## Work to be completed
Would you print the whole listing again, exactly?

═══ Data records ═══

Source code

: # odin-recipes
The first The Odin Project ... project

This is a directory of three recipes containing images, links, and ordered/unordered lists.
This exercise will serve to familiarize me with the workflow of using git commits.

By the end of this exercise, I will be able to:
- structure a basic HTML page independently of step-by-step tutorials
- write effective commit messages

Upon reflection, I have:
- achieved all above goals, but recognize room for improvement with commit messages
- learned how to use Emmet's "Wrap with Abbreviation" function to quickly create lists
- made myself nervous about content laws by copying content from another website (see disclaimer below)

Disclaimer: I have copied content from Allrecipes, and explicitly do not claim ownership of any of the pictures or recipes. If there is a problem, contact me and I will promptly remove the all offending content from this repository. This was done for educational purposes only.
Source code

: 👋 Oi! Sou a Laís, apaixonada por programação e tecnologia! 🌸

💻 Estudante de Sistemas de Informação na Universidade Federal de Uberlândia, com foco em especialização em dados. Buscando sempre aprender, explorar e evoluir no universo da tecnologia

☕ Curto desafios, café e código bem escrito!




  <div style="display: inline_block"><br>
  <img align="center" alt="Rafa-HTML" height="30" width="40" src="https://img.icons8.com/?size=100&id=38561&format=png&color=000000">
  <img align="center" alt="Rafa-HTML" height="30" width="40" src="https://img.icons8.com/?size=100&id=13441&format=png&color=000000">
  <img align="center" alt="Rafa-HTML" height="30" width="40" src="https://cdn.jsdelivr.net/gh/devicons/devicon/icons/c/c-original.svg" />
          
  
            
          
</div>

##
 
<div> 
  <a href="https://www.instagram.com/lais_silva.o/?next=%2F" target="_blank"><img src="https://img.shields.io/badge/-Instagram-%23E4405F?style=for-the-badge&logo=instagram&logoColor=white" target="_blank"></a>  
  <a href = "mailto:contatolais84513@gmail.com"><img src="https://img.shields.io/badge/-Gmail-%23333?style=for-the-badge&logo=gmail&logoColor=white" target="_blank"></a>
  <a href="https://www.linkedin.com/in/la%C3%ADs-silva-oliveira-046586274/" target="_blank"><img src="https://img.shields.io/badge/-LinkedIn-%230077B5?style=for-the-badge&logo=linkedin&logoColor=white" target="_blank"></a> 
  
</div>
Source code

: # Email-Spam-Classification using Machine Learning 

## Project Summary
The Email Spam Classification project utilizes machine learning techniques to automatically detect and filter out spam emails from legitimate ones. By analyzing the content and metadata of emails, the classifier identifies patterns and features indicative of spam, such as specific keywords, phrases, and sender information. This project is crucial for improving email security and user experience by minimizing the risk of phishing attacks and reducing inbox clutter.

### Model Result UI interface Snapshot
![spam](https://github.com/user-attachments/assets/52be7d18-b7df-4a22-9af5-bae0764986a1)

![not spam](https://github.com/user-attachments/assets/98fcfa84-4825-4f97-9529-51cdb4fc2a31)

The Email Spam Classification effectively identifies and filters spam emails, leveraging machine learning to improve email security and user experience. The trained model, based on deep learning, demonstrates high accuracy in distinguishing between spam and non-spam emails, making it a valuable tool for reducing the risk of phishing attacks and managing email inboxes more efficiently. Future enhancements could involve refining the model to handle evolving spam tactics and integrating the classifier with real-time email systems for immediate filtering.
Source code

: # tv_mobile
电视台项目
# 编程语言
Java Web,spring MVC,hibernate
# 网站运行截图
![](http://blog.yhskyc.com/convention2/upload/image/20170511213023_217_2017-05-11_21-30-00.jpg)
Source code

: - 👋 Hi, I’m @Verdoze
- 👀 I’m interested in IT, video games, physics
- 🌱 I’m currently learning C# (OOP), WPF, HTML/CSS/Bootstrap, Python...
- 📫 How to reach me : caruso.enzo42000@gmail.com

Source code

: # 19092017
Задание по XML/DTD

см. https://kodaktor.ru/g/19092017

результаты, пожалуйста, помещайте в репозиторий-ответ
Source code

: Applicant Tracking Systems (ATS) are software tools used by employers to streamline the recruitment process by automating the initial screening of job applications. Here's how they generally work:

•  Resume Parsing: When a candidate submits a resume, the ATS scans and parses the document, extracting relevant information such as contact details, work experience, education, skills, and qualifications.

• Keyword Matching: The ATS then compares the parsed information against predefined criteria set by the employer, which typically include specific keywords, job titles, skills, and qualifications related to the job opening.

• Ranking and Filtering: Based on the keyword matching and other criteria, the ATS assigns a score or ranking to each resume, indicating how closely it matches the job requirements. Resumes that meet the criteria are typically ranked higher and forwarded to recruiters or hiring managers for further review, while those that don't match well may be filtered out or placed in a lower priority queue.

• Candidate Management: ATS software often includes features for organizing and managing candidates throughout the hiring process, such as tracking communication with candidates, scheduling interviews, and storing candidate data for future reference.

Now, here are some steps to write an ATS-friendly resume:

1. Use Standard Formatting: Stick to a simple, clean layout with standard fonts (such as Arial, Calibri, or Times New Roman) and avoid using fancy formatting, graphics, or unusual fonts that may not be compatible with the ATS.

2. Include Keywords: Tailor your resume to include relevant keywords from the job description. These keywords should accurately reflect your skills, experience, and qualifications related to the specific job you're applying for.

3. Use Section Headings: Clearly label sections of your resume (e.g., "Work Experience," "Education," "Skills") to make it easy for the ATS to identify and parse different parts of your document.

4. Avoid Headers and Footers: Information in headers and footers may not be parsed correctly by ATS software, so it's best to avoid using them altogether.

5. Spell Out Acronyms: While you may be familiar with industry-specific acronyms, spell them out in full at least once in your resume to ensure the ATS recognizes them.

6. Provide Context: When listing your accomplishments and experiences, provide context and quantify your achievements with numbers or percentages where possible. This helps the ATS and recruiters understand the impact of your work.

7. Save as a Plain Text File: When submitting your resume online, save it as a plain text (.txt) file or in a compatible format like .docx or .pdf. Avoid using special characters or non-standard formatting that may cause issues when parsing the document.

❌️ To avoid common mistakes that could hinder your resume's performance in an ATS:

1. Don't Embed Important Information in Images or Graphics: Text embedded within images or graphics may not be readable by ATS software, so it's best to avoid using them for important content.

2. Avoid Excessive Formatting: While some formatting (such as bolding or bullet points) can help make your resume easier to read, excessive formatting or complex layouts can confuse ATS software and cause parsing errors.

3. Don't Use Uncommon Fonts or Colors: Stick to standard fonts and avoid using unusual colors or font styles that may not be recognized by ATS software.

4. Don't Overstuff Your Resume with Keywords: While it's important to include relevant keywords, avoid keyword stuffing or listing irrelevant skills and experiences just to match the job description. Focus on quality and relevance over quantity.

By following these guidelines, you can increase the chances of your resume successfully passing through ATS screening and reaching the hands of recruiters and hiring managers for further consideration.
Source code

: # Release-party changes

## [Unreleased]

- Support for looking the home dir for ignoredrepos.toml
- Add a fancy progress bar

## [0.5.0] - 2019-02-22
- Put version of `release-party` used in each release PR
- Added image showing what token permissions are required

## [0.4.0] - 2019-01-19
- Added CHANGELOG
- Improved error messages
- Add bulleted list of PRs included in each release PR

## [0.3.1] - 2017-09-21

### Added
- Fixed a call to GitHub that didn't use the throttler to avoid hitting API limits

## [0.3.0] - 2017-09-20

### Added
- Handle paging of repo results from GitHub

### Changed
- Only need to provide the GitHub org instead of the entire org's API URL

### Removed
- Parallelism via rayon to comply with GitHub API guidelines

═══

## Reply to the task
Source code

: # odin-recipes
The first The Odin Project ... project

This is a directory of three recipes containing images, links, and ordered/unordered lists.
This exercise will serve to familiarize me with the workflow of using git commits.

By the end of this exercise, I will be able to:
- structure a basic HTML page independently of step-by-step tutorials
- write effective commit messages

Upon reflection, I have:
- achieved all above goals, but recognize room for improvement with commit messages
- learned how to use Emmet's "Wrap with Abbreviation" function to quickly create lists
- made myself nervous about content laws by copying content from another website (see disclaimer below)

Disclaimer: I have copied content from Allrecipes, and explicitly do not claim ownership of any of the pictures or recipes. If there is a problem, contact me and I will promptly remove the all offending content from this repository. This was done for educational purposes only.
Source code

: 👋 Oi! Sou a Laís, apaixonada por programação e tecnologia! 🌸

💻 Estudante de Sistemas de Informação na Universidade Federal de Uberlândia, com foco em especialização em dados. Buscando sempre aprender, explorar e evoluir no universo da tecnologia

☕ Curto desafios, café e código bem escrito!




  <div style="display: inline_block"><br>
  <img align="center" alt="Rafa-HTML" height="30" width="40" src="https://img.icons8.com/?size=100&id=38561&format=png&color=000000">
  <img align="center" alt="Rafa-HTML" height="30" width="40" src="https://img.icons8.com/?size=100&id=13441&format=png&color=000000">
  <img align="center" alt="Rafa-HTML" height="30" width="40" src="https://cdn.jsdelivr.net/gh/devicons/devicon/icons/c/c-original.svg" />
          
  
            
          
</div>

##
 
<div> 
  <a href="https://www.instagram.com/lais_silva.o/?next=%2F" target="_blank"><img src="https://img.shields.io/badge/-Instagram-%23E4405F?style=for-the-badge&logo=instagram&logoColor=white" target="_blank"></a>  
  <a href = "mailto:contatolais84513@gmail.com"><img src="https://img.shields.io/badge/-Gmail-%23333?style=for-the-badge&logo=gmail&logoColor=white" target="_blank"></a>
  <a href="https://www.linkedin.com/in/la%C3%ADs-silva-oliveira-046586274/" target="_blank"><img src="https://img.shields.io/badge/-LinkedIn-%230077B5?style=for-the-badge&logo=linkedin&logoColor=white" target="_blank"></a> 
  
</div>
Source code

: # Email-Spam-Classification using Machine Learning 

## Project Summary
The Email Spam Classification project utilizes machine learning techniques to automatically detect and filter out spam emails from legitimate ones. By analyzing the content and metadata of emails, the classifier identifies patterns and features indicative of spam, such as specific keywords, phrases, and sender information. This project is crucial for improving email security and user experience by minimizing the risk of phishing attacks and reducing inbox clutter.

### Model Result UI interface Snapshot
![spam](https://github.com/user-attachments/assets/52be7d18-b7df-4a22-9af5-bae0764986a1)

![not spam](https://github.com/user-attachments/assets/98fcfa84-4825-4f97-9529-51cdb4fc2a31)

The Email Spam Classification effectively identifies and filters spam emails, leveraging machine learning to improve email security and user experience. The trained model, based on deep learning, demonstrates high accuracy in distinguishing between spam and non-spam emails, making it a valuable tool for reducing the risk of phishing attacks and managing email inboxes more efficiently. Future enhancements could involve refining the model to handle evolving spam tactics and integrating the classifier with real-time email systems for immediate filtering.
Source code

: # tv_mobile
电视台项目
# 编程语言
Java Web,spring MVC,hibernate
# 网站运行截图
![](http://blog.yhskyc.com/convention2/upload/image/20170511213023_217_2017-05-11_21-30-00.jpg)
Source code

: - 👋 Hi, I’m @Verdoze
- 👀 I’m interested in IT, video games, physics
- 🌱 I’m currently learning C# (OOP), WPF, HTML/CSS/Bootstrap, Python...
- 📫 How to reach me : caruso.enzo42000@gmail.com

Source code

: # 19092017
Задание по XML/DTD

см. https://kodaktor.ru/g/19092017

результаты, пожалуйста, помещайте в репозиторий-ответ
Source code

: Applicant Tracking Systems (ATS) are software tools used by employers to streamline the recruitment process by automating the initial screening of job applications. Here's how they generally work:

•  Resume Parsing: When a candidate submits a resume, the ATS scans and parses the document, extracting relevant information such as contact details, work experience, education, skills, and qualifications.

• Keyword Matching: The ATS then compares the parsed information against predefined criteria set by the employer, which typically include specific keywords, job titles, skills, and qualifications related to the job opening.

• Ranking and Filtering: Based on the keyword matching and other criteria, the ATS assigns a score or ranking to each resume, indicating how closely it matches the job requirements. Resumes that meet the criteria are typically ranked higher and forwarded to recruiters or hiring managers for further review, while those that don't match well may be filtered out or placed in a lower priority queue.

• Candidate Management: ATS software often includes features for organizing and managing candidates throughout the hiring process, such as tracking communication with candidates, scheduling interviews, and storing candidate data for future reference.

Now, here are some steps to write an ATS-friendly resume:

1. Use Standard Formatting: Stick to a simple, clean layout with standard fonts (such as Arial, Calibri, or Times New Roman) and avoid using fancy formatting, graphics, or unusual fonts that may not be compatible with the ATS.

2. Include Keywords: Tailor your resume to include relevant keywords from the job description. These keywords should accurately reflect your skills, experience, and qualifications related to the specific job you're applying for.

3. Use Section Headings: Clearly label sections of your resume (e.g., "Work Experience," "Education," "Skills") to make it easy for the ATS to identify and parse different parts of your document.

4. Avoid Headers and Footers: Information in headers and footers may not be parsed correctly by ATS software, so it's best to avoid using them altogether.

5. Spell Out Acronyms: While you may be familiar with industry-specific acronyms, spell them out in full at least once in your resume to ensure the ATS recognizes them.

6. Provide Context: When listing your accomplishments and experiences, provide context and quantify your achievements with numbers or percentages where possible. This helps the ATS and recruiters understand the impact of your work.

7. Save as a Plain Text File: When submitting your resume online, save it as a plain text (.txt) file or in a compatible format like .docx or .pdf. Avoid using special characters or non-standard formatting that may cause issues when parsing the document.

❌️ To avoid common mistakes that could hinder your resume's performance in an ATS:

1. Don't Embed Important Information in Images or Graphics: Text embedded within images or graphics may not be readable by ATS software, so it's best to avoid using them for important content.

2. Avoid Excessive Formatting: While some formatting (such as bolding or bullet points) can help make your resume easier to read, excessive formatting or complex layouts can confuse ATS software and cause parsing errors.

3. Don't Use Uncommon Fonts or Colors: Stick to standard fonts and avoid using unusual colors or font styles that may not be recognized by ATS software.

4. Don't Overstuff Your Resume with Keywords: While it's important to include relevant keywords, avoid keyword stuffing or listing irrelevant skills and experiences just to match the job description. Focus on quality and relevance over quantity.

By following these guidelines, you can increase the chances of your resume successfully passing through ATS screening and reaching the hands of recruiters and hiring managers for further consideration.
Source code

: # Release-party changes

## [Unreleased]

- Support for looking the home dir for ignoredrepos.toml
- Add a fancy progress bar

## [0.5.0] - 2019-02-22
- Put version of `release-party` used in each release PR
- Added image showing what token permissions are required

## [0.4.0] - 2019-01-19
- Added CHANGELOG
- Improved error messages
- Add bulleted list of PRs included in each release PR

## [0.3.1] - 2017-09-21

### Added
- Fixed a call to GitHub that didn't use the throttler to avoid hitting API limits

## [0.3.0] - 2017-09-20

### Added
- Handle paging of repo results from GitHub

### Changed
- Only need to provide the GitHub org instead of the entire org's API URL

### Removed
- Parallelism via rayon to comply with GitHub API guidelines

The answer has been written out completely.